Study: Could your blood involve the severity of COVID-19?

A recent test appears to show that a person’s blood type would possibly imply whether they will expand severe respiratory failure if they contract COVID-19.

The examination sequenced the genomes of 1,600 COVID-19 patients in Spain and Italy who had been hospitalized for severe respiratory failure and the effects of DNA sequences of 2,205 healthy subjects.

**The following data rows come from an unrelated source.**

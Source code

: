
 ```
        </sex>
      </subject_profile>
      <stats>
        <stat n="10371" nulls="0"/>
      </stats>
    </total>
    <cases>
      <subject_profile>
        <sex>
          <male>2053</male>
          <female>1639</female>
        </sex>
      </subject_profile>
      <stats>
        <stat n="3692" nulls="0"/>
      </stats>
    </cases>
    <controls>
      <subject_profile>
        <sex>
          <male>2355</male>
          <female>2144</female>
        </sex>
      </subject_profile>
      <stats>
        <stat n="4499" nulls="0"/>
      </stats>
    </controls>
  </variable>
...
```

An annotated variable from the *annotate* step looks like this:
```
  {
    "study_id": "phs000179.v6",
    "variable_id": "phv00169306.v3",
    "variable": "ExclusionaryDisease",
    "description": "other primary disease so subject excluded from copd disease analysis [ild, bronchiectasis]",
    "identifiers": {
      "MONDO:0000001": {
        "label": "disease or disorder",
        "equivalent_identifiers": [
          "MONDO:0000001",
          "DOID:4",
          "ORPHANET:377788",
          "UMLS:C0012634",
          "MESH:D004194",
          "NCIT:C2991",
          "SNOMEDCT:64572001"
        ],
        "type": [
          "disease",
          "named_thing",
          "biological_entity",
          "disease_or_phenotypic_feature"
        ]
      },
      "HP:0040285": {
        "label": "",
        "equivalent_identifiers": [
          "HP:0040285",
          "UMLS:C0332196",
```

The effects appear to show that other people with type A blood had a greater threat of severe respiratory failure compared to other people with type O blood. The test states that there may be a “protective effect” for type O blood. However, this test has not yet been peer-reviewed and the exact type or scope of the “protective effect” is unknown.

In early June, 23andme.com published the effects of data collected from 750,000 participants who knew they had COVID-1nine. The genealogy society said his studies advised a similar effect on other people with O blood equipment. “People with an O blood type are nine to 18 percent less likely than other people on other blood equipment to have tested positive for COVID-1nine, according to the data,” says a corporate statement.

They said that while there is a significant difference in other people with an O blood type, “there appear to be small differences in sensitivity among other blood groups.”

However, some have the concept that other people with type O blood are protected. Laura Cooling is the Director of Immunohematology at the University of Michigan. It noted that the concept that having type O blood was protective did not correspond to the existing rates of COVID-19 infection.

Type O blood is more common among African Americans, according to the American Red Cross, however, new data from the CDC and states indicate that African Americans have experienced disproportionately high rates of COVID-19 infection. Cooling says there are many points to consider.

“It’s his blood type, for the other user who exposed it, to all the other acquired genetic and fitness disorders he has,” he told Chemical and Engineering News.